**Task item:** Please reproduce the records exactly, leaving out any pictures.

Entries shown below:

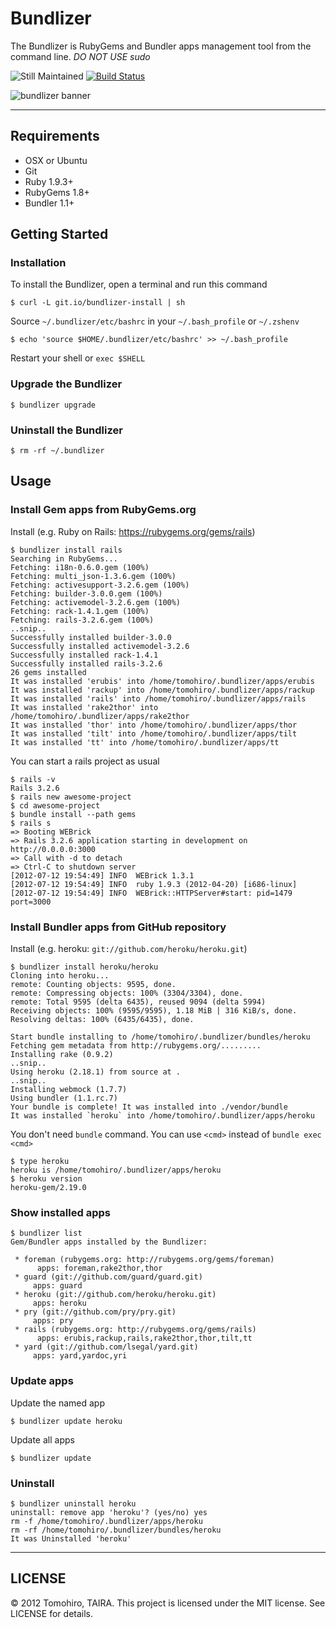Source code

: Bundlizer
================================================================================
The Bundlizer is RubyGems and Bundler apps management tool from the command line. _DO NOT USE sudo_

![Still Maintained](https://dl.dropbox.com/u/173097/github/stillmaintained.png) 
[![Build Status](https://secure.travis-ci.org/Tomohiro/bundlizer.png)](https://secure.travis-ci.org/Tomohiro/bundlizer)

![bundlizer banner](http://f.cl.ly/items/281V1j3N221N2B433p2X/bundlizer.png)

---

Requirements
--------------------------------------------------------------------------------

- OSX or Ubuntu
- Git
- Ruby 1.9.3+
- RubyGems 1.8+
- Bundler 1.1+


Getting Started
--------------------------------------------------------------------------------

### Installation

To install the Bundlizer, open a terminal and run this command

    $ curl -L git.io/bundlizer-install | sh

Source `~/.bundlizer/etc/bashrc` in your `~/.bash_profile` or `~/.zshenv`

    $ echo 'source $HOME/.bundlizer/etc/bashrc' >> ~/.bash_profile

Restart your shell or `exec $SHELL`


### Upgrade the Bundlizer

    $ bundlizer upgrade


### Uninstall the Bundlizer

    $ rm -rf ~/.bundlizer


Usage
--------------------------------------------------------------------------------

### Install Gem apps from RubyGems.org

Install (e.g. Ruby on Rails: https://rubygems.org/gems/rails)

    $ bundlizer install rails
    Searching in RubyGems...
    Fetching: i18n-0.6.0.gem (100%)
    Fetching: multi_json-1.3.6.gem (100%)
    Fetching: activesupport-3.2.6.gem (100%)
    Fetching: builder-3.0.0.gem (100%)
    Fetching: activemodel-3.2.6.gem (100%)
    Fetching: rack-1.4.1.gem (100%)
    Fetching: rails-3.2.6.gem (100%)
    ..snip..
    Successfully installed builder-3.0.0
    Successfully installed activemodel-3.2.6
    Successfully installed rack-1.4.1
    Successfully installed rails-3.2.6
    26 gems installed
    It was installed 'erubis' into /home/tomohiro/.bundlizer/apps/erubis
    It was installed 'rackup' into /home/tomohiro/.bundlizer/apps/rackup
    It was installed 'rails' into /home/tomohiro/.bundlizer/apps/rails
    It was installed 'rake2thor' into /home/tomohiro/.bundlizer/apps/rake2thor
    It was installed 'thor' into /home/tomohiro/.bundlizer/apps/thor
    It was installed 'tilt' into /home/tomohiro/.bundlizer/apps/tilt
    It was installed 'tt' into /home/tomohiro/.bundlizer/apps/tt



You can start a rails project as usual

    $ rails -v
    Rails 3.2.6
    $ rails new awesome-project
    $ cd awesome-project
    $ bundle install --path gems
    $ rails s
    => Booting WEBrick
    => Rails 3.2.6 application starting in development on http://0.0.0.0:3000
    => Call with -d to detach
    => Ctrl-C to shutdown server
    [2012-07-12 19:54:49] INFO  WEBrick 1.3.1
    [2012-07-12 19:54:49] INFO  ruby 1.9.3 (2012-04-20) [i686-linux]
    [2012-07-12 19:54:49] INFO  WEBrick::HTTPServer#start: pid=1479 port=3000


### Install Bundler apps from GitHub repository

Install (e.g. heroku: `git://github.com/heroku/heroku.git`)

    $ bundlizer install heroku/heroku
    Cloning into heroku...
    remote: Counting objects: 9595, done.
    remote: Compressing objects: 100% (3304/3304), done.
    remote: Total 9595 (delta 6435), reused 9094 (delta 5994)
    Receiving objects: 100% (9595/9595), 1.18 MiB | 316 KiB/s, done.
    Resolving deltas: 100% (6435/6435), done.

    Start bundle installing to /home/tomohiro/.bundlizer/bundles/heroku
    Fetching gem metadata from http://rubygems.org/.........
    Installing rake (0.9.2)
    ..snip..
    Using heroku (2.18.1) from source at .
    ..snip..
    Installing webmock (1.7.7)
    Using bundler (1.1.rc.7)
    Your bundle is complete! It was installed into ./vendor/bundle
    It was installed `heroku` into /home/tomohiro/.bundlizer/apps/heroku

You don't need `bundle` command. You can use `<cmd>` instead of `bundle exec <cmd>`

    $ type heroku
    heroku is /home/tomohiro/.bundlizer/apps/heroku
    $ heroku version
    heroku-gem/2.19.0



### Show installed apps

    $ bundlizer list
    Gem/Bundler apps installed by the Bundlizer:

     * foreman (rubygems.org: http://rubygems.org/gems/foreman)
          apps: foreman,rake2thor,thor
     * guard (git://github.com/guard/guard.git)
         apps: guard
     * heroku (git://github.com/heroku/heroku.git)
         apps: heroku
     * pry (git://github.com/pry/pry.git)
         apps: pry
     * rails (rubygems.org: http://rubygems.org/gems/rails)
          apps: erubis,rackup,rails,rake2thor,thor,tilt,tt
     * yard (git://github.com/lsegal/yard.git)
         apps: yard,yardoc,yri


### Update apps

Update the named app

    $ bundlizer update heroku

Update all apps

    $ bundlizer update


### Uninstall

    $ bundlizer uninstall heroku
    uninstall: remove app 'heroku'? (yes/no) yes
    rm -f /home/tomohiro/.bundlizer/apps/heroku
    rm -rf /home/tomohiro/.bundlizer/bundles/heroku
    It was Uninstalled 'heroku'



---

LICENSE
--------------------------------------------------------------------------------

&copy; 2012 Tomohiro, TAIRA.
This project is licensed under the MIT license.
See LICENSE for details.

End of Entries shown.

**Result below:**
Source code

: Bundlizer
================================================================================
The Bundlizer is RubyGems and Bundler apps management tool from the command line. _DO NOT USE sudo_

![Still Maintained](https://dl.dropbox.com/u/173097/github/stillmaintained.png) 
[![Build Status](https://secure.travis-ci.org/Tomohiro/bundlizer.png)](https://secure.travis-ci.org/Tomohiro/bundlizer)

![bundlizer banner](http://f.cl.ly/items/281V1j3N221N2B433p2X/bundlizer.png)

---

Requirements
--------------------------------------------------------------------------------

- OSX or Ubuntu
- Git
- Ruby 1.9.3+
- RubyGems 1.8+
- Bundler 1.1+


Getting Started
--------------------------------------------------------------------------------

### Installation

To install the Bundlizer, open a terminal and run this command

    $ curl -L git.io/bundlizer-install | sh

Source `~/.bundlizer/etc/bashrc` in your `~/.bash_profile` or `~/.zshenv`

    $ echo 'source $HOME/.bundlizer/etc/bashrc' >> ~/.bash_profile

Restart your shell or `exec $SHELL`


### Upgrade the Bundlizer

    $ bundlizer upgrade


### Uninstall the Bundlizer

    $ rm -rf ~/.bundlizer


Usage
--------------------------------------------------------------------------------

### Install Gem apps from RubyGems.org

Install (e.g. Ruby on Rails: https://rubygems.org/gems/rails)

    $ bundlizer install rails
    Searching in RubyGems...
    Fetching: i18n-0.6.0.gem (100%)
    Fetching: multi_json-1.3.6.gem (100%)
    Fetching: activesupport-3.2.6.gem (100%)
    Fetching: builder-3.0.0.gem (100%)
    Fetching: activemodel-3.2.6.gem (100%)
    Fetching: rack-1.4.1.gem (100%)
    Fetching: rails-3.2.6.gem (100%)
    ..snip..
    Successfully installed builder-3.0.0
    Successfully installed activemodel-3.2.6
    Successfully installed rack-1.4.1
    Successfully installed rails-3.2.6
    26 gems installed
    It was installed 'erubis' into /home/tomohiro/.bundlizer/apps/erubis
    It was installed 'rackup' into /home/tomohiro/.bundlizer/apps/rackup
    It was installed 'rails' into /home/tomohiro/.bundlizer/apps/rails
    It was installed 'rake2thor' into /home/tomohiro/.bundlizer/apps/rake2thor
    It was installed 'thor' into /home/tomohiro/.bundlizer/apps/thor
    It was installed 'tilt' into /home/tomohiro/.bundlizer/apps/tilt
    It was installed 'tt' into /home/tomohiro/.bundlizer/apps/tt



You can start a rails project as usual

    $ rails -v
    Rails 3.2.6
    $ rails new awesome-project
    $ cd awesome-project
    $ bundle install --path gems
    $ rails s
    => Booting WEBrick
    => Rails 3.2.6 application starting in development on http://0.0.0.0:3000
    => Call with -d to detach
    => Ctrl-C to shutdown server
    [2012-07-12 19:54:49] INFO  WEBrick 1.3.1
    [2012-07-12 19:54:49] INFO  ruby 1.9.3 (2012-04-20) [i686-linux]
    [2012-07-12 19:54:49] INFO  WEBrick::HTTPServer#start: pid=1479 port=3000


### Install Bundler apps from GitHub repository

Install (e.g. heroku: `git://github.com/heroku/heroku.git`)

    $ bundlizer install heroku/heroku
    Cloning into heroku...
    remote: Counting objects: 9595, done.
    remote: Compressing objects: 100% (3304/3304), done.
    remote: Total 9595 (delta 6435), reused 9094 (delta 5994)
    Receiving objects: 100% (9595/9595), 1.18 MiB | 316 KiB/s, done.
    Resolving deltas: 100% (6435/6435), done.

    Start bundle installing to /home/tomohiro/.bundlizer/bundles/heroku
    Fetching gem metadata from http://rubygems.org/.........
    Installing rake (0.9.2)
    ..snip..
    Using heroku (2.18.1) from source at .
    ..snip..
    Installing webmock (1.7.7)
    Using bundler (1.1.rc.7)
    Your bundle is complete! It was installed into ./vendor/bundle
    It was installed `heroku` into /home/tomohiro/.bundlizer/apps/heroku

You don't need `bundle` command. You can use `<cmd>` instead of `bundle exec <cmd>`

    $ type heroku
    heroku is /home/tomohiro/.bundlizer/apps/heroku
    $ heroku version
    heroku-gem/2.19.0



### Show installed apps

    $ bundlizer list
    Gem/Bundler apps installed by the Bundlizer:

     * foreman (rubygems.org: http://rubygems.org/gems/foreman)
          apps: foreman,rake2thor,thor
     * guard (git://github.com/guard/guard.git)
         apps: guard
     * heroku (git://github.com/heroku/heroku.git)
         apps: heroku
     * pry (git://github.com/pry/pry.git)
         apps: pry
     * rails (rubygems.org: http://rubygems.org/gems/rails)
          apps: erubis,rackup,rails,rake2thor,thor,tilt,tt
     * yard (git://github.com/lsegal/yard.git)
         apps: yard,yardoc,yri


### Update apps

Update the named app

    $ bundlizer update heroku

Update all apps

    $ bundlizer update


### Uninstall

    $ bundlizer uninstall heroku
    uninstall: remove app 'heroku'? (yes/no) yes
    rm -f /home/tomohiro/.bundlizer/apps/heroku
    rm -rf /home/tomohiro/.bundlizer/bundles/heroku
    It was Uninstalled 'heroku'



---

LICENSE
--------------------------------------------------------------------------------

&copy; 2012 Tomohiro, TAIRA.
This project is licensed under the MIT license.
See LICENSE for details.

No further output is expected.